Benefits of 10 Gb Ethernet service include the following:

  • Lower cost of ownership, including both acquisition and support costs versus current alternative technologies.
  • Ability to use familiar management tools and skills associated with Ethernet.
  • Flexibility in network design with server, switch and router connections.
  • Availability of multiple vendors that can provide standards-based products and technical support services.
  • Ability to provide high-bandwidth connectivity to remotely located data centers.
  • Reduced networking costs associated with using 10 GbE communications through economies of scale.
  • Replacement for dedicated high-capacity, point-to-point wired connections by packet-switched services.
  • Reduction of server inventory by providing single servers with sufficient bandwidth to handle multiple applications; this facilitates server consolidation and enhances server management, thus saving time and resources.
  • Less network latency, due to the link speed and high bandwidth, to compensate for bursty enterprise applications.

10 GbE implementation planning

If you are considering a transition to 10 Gb Ethernet service, the good news is that there are many vendors that offer 10 GbE products and support services, as well as network service providers whose service offerings can support high-capacity Ethernet protocols. Availability of single-mode and multi-mode fiber cables is extensive, as are the availability of connecting devices such as network interface cards (NICs) and standard cable connectors.

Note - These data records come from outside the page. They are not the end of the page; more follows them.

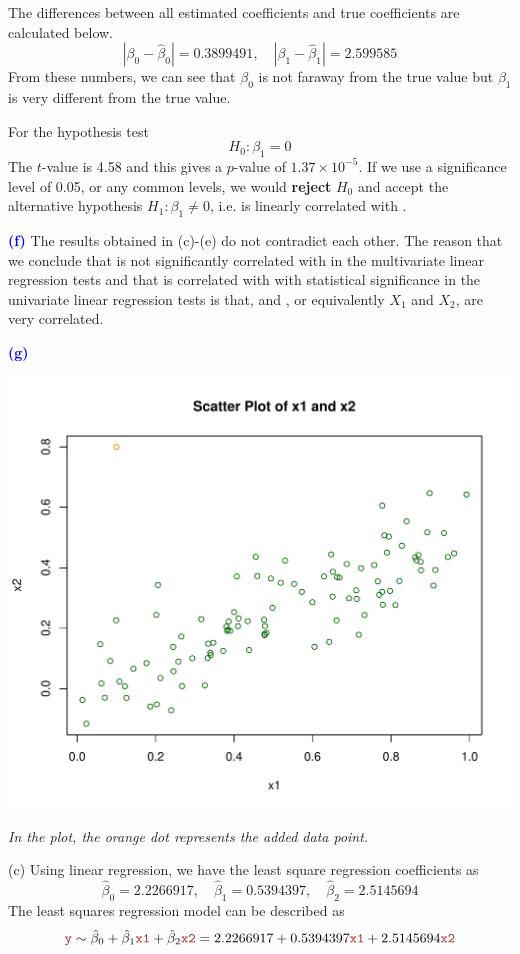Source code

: \documentclass[a4paper,12pt]{article}
\newcommand{\qnum}[1]{\noindent\textcolor{blue}{\textbf{(#1)}}}
\begin{document}
The differences between all estimated coefficients and true coefficients are calculated below.
\[
    |\beta_0 - \hat\beta_0| = 0.3899491,\quad 
    |\beta_1 - \hat\beta_1| = 2.599585
\]
From these numbers, we can see that $\beta_0$ is not faraway from the true value but $\beta_1$ is very different from the true value.
\bigskip

For the hypothesis test
\[
    H_0: \beta_1 = 0
\]
The $t$-value is 4.58 and this gives a $p$-value of $1.37\times 10^{-5}$. If we use a significance level of 0.05, or any common levels, we would \textbf{reject} $H_0$ and accept the alternative hypothesis $H_1: \beta_1 \ne 0$, i.e. \yr is linearly correlated with \xbr.
\bigskip


\qnum{f}
The results obtained in (c)-(e) do not contradict each other. The reason that we conclude that \xbr is not significantly correlated with \yr in the multivariate linear regression tests and that \xbr is correlated with \yr with statistical significance in the univariate linear regression tests is that, \xar and \xbr, or equivalently $X_1$ and $X_2$, are very correlated.
\bigskip 



\qnum{g}

\begin{center}
    \includegraphics[width=0.7\linewidth]{Images/Prob2-Ex14-g-scatter.pdf}
    
    
    \parbox{0.65\textwidth}{\textit{In the plot, the \textcolor{myorange}{orange dot} represents the added data point.
    }}
\end{center}
\bigskip\bigskip

(c)
Using linear regression, we have the least square regression coefficients as 
\[
    \hat\beta_0 = 2.2266917,\quad 
    \hat\beta_1 = 0.5394397,\quad 
    \hat\beta_2 = 2.5145694
\]
The least squares regression model can be described as 
\[
    \yr \sim\hat\beta_0 + \hat\beta_1\xar + \hat\beta_2\xbr
    = 2.2266917 + 
    0.5394397\xar +
    2.5145694\xbr 
\]
\end{document}
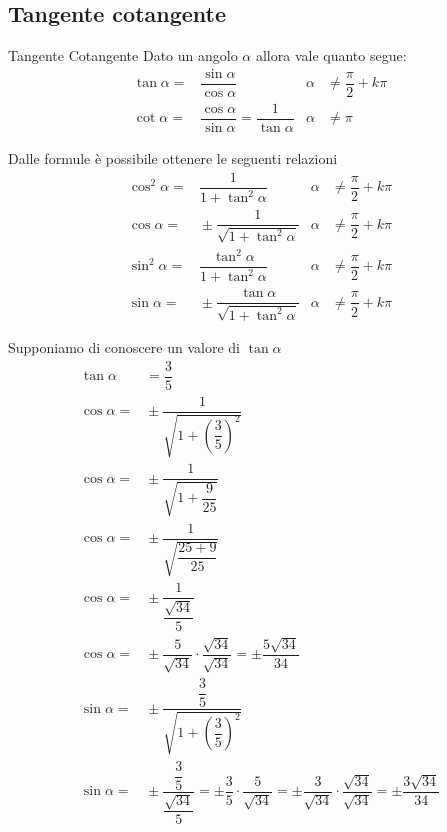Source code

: \subsection{Tangente cotangente}
\label{sec:TangenteCotangente}
\begin{definizionet}{Tangente Cotangente}{}
	Dato un angolo $\alpha$ allora vale quanto segue:
\begin{align}
\tan\alpha=&{}\dfrac{\sin\alpha}{\cos\alpha}&\alpha&{}\neq\dfrac{\pi}{2}+k\pi\label{equ:tangente1}\\
\cot\alpha=&{}\dfrac{\cos\alpha}{\sin\alpha}={}\dfrac{1}{\tan\alpha}& \alpha&{}\neq\pi\label{equ:cotangente1}
\end{align}
\end{definizionet}
Dalle formule\nobs{} è possibile ottenere le seguenti relazioni
\begin{align*}
\cos^{2}\alpha=&{}\dfrac{1}{1+{\tan}^{2}\alpha} &\alpha&{}\neq\dfrac{\pi}{2}+k\pi\\
\cos\alpha=&{}\pm\dfrac{1}{\sqrt{1+{\tan}^{2}\alpha}} &\alpha{}&\neq\dfrac{\pi}{2}+k\pi\\
\sin^{2}\alpha=&{}\dfrac{\tan^{2}\alpha}{1+\tan^{2}\alpha}&\alpha{}&\neq\dfrac{\pi}{2}+k\pi\\
\sin\alpha=&{}\pm\dfrac{\tan\alpha}{\sqrt{1+\tan^{2}\alpha}}&\alpha{}&\neq\dfrac{\pi}{2}+k\pi
\end{align*}
\begin{esempiot}{}{}
Supponiamo di conoscere un valore di $\tan\alpha$
\begin{align*}
\tan\alpha&{}=\dfrac{3}{5}\\
\cos\alpha=&{}\pm\dfrac{1}{\sqrt{1+\left(\dfrac{3}{5}\right)^2}}\\
\cos\alpha=&{}\pm\dfrac{1}{\sqrt{1+\dfrac{9}{25}}}\\
\cos\alpha=&{}\pm\dfrac{1}{\sqrt{\dfrac{25+9}{25}}}\\
\cos\alpha=&{}\pm\dfrac{1}{\dfrac{\sqrt{34}}{5}}\\
\cos\alpha=&{}\pm\dfrac{5}{\sqrt{34}}\cdot\dfrac{\sqrt{34}}{\sqrt{34}}=\pm\dfrac{5\sqrt{34}}{34}\\
\sin\alpha=&{}\pm\dfrac{\dfrac{3}{5}}{\sqrt{1+\left(\dfrac{3}{5}\right)^2}}\\
\sin\alpha=&{}\pm\dfrac{\dfrac{3}{5}}{\dfrac{\sqrt{34}}{5}}=\pm\dfrac{3}{5}\cdot\dfrac{5}{\sqrt{34}}=\pm\dfrac{3}{\sqrt{34}}\cdot\dfrac{\sqrt{34}}{\sqrt{34}}=\pm\dfrac{3\sqrt{34}}{34}
\end{align*}
\end{esempiot}
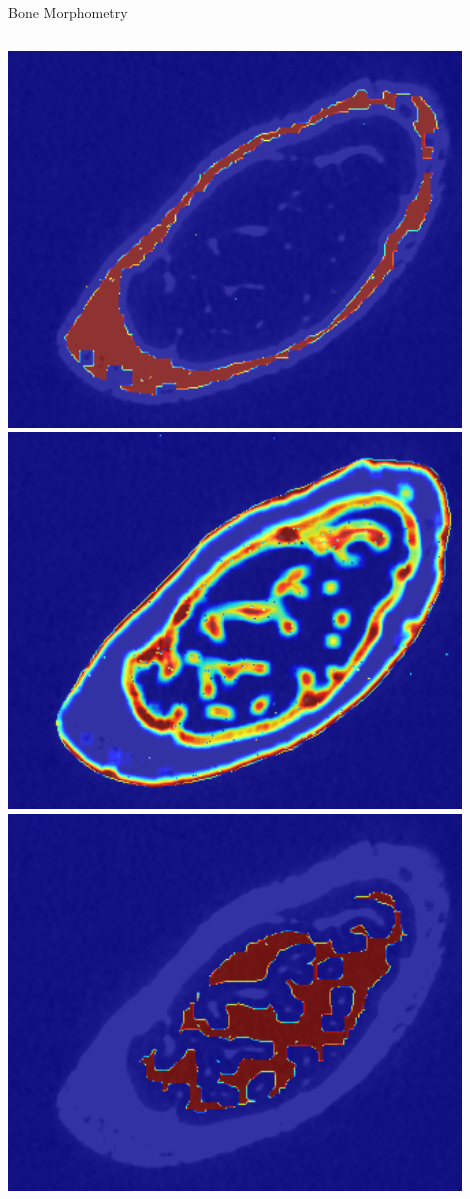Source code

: \documentclass[10pt,aspectratio=169]{beamer}
\begin{document}
\begin{frame}{Bone Morphometry}
\begin{columns}[onlytextwidth]
\begin{columns}
    \includegraphics[width=0.9\textwidth]{./TextureMapsImages/BM_49_LEFT_2_crop.png}
    \centering
    \includegraphics[width=0.9\textwidth]{./TextureMapsImages/BM_49_LEFT_1_crop.png}\\
    \includegraphics[width=0.9\textwidth]{./TextureMapsImages/BM_49_LEFT_3_crop.png}

\end{columns}
\end{columns}
\end{frame}
\end{document}
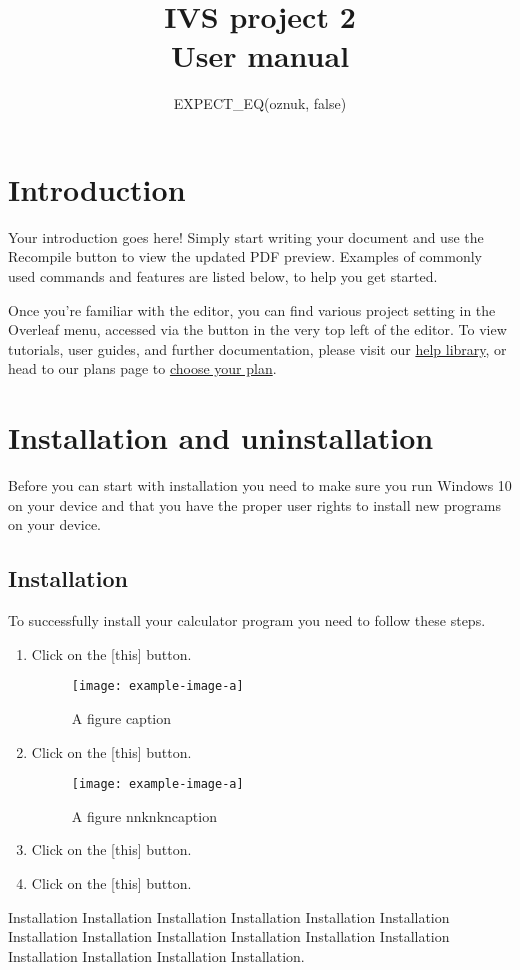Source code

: \documentclass{article}
\title{IVS project 2\\User manual}
\author{EXPECT\_EQ(oznuk, false)}
\begin{document}
\maketitle


\section{Introduction}

Your introduction goes here! Simply start writing your document and use the Recompile button to view the updated PDF preview. Examples of commonly used commands and features are listed below, to help you get started.

Once you're familiar with the editor, you can find various project setting in the Overleaf menu, accessed via the button in the very top left of the editor. To view tutorials, user guides, and further documentation, please visit our \href{https://www.overleaf.com/learn}{help library}, or head to our plans page to \href{https://www.overleaf.com/user/subscription/plans}{choose your plan}.


\section{Installation and uninstallation}
Before you can start with installation you need to make sure you run Windows 10 on your device and that you have the proper user rights to install new programs on your device. 

\subsection{Installation}
To successfully install your calculator program you need to follow these steps.

\begin{enumerate}
\item Click on the [this] button.
  \begin{figure}[H]
    \centering
    \texttt{[image: example-image-a]}
    \caption{A figure caption}
  \end{figure}
  
\item Click on the [this] button.
  \begin{figure}[H]
    \centering
    \texttt{[image: example-image-a]}
    \caption{A figure     nnknkncaption}
  \end{figure}

\item Click on the [this] button.
\item Click on the [this] button.


\end{enumerate}
Installation Installation Installation Installation Installation Installation Installation Installation Installation Installation Installation Installation Installation Installation Installation Installation.
\end{document}
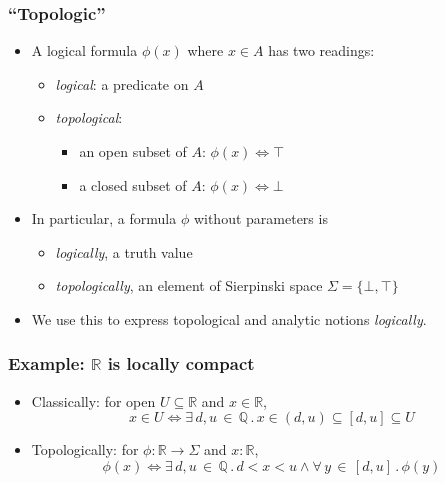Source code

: \documentclass{beamer}
\newcommand{\prop}{\Sigma}
\newcommand{\QQ}{\mathbb{Q}}
\newcommand{\RR}{\mathbb{R}}
\newcommand{\xall}[3]{\forall\, #1 \,{\in}\, #2\,.\,#3}
\newcommand{\xsome}[3]{\exists\, #1 \,{\in}\, #2\,.\,#3}
\begin{document}
\begin{frame}
  \frametitle{``Topologic''}

  \begin{itemize}
  \item 
    A logical formula $\phi(x)$ where $x \in A$ has two readings:
    \begin{itemize}
    \item \emph{logical}: a predicate on $A$
    \item \emph{topological}:
      \begin{itemize}
      \item an open subset of $A$: $\phi(x) \iff \top$
      \item a closed subset of $A$: $\phi(x) \iff \bot$
      \end{itemize}
    \end{itemize}
  \item 
    In particular, a formula $\phi$ without parameters is
    \begin{itemize}
    \item \emph{logically}, a truth value
    \item \emph{topologically}, an element of Sierpinski space $\prop = \{\bot, \top\}$
    \end{itemize}
  \item 
    We use this to express topological and analytic notions
    \emph{logically}.
  \end{itemize}
\end{frame}

\begin{frame}
  \frametitle{Example: $\RR$ is locally compact}  

  \begin{itemize}
  \item Classically: for open $U \subseteq \RR$ and $x
    \in \RR$,
    \begin{equation*}
      x \in U \iff \xsome{d,u}{\QQ}{x \in (d,u) \subseteq [d,u]
        \subseteq U}
    \end{equation*}

  \item Topologically: for $\phi : \RR \to \prop$ and $x : \RR$,
    \begin{equation*}
      \phi(x) \iff
      \xsome{d,u}{\QQ}{d < x < u \land \xall{y}{[d,u]}{\phi(y)}}
    \end{equation*}
  \end{itemize}
\end{frame}
\end{document}
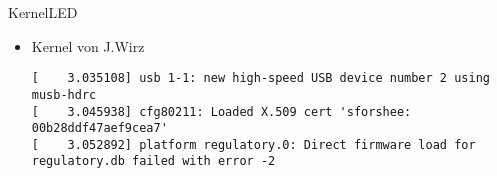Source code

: \documentclass{beamer}
\begin{document}
\begin{frame}{Kernel}{LED}
\begin{itemize}
 \item Kernel von J.Wirz
 {\tiny
  \begin{verbatim}
[    3.035108] usb 1-1: new high-speed USB device number 2 using musb-hdrc
[    3.045938] cfg80211: Loaded X.509 cert 'sforshee: 00b28ddf47aef9cea7'
[    3.052892] platform regulatory.0: Direct firmware load for regulatory.db failed with error -2
  \end{verbatim}
 }
\end{itemize}
\end{frame}
\end{document}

Use the following checklist when planning an upgrade to 10 GbE services:

    1. Carefully research your existing network (WAN or LAN) performance characteristics and map them to anticipated increases in demand for throughput, reduced latency and overall reliability.
    2. Identify other organizations that are using 10 GbE and learn what they did to upgrade.
    3. Determine how increased speed and reduced latency can add value to your business and the associated network infrastructure.
    4. Review your findings with management to determine if migration to higher network speeds can be justified from a business perspective.
    5. Identify opportunities within the current network infrastructure where increased network speed and throughput can be justified.
    6. Locate network points where a migration to 10 GbE can be justified.
    7. Identify short-term and longer-term applications where 10 GbE service will work and the payoff/benefit of such a deployment.
    8. Design a new network configuration that introduces 10 GbE service and determine how it will affect network performance characteristics.
    9. Once network configuration has been established, research equipment vendors and carriers to determine the best product/services and value for money.
    10. Issue a request for proposal (RFP) to selected vendors and carriers and obtain proposals for relevant equipment, systems and network services.
    11. Develop a project plan to replace existing network components with 10 GbE technology.
    12. Identify applications that will immediately benefit from 10 GbE technology and include them in the project plan for testing and acceptance.
    13. Prepare a schedule for network upgrade activities, including tests of the following: protocol transparency; old versus new technologies; network performance, latency and other relevant performance parameters; failover services -- in case of network disruption; and overall acceptance.
    14. Secure delivery of network components, such as cabling, connectors, switches, routers and NICs, and test for proper operation.
    15. Install network components and test for proper operation before cutover.
    16. Initiate cutover to 10 GbE service; conduct testing to ensure that all components are working properly and there are no operational conflicts or problems with protocols, security or recoverability.
    17. Ensure that all network installation and testing activities are documented.
    18. Conduct acceptance testing.
    19. Develop a disaster recovery plan for 10 GbE network assets; integrate with existing network and IT disaster plans.
    20. Complete installation of 10 GbE networking and enter into production mode.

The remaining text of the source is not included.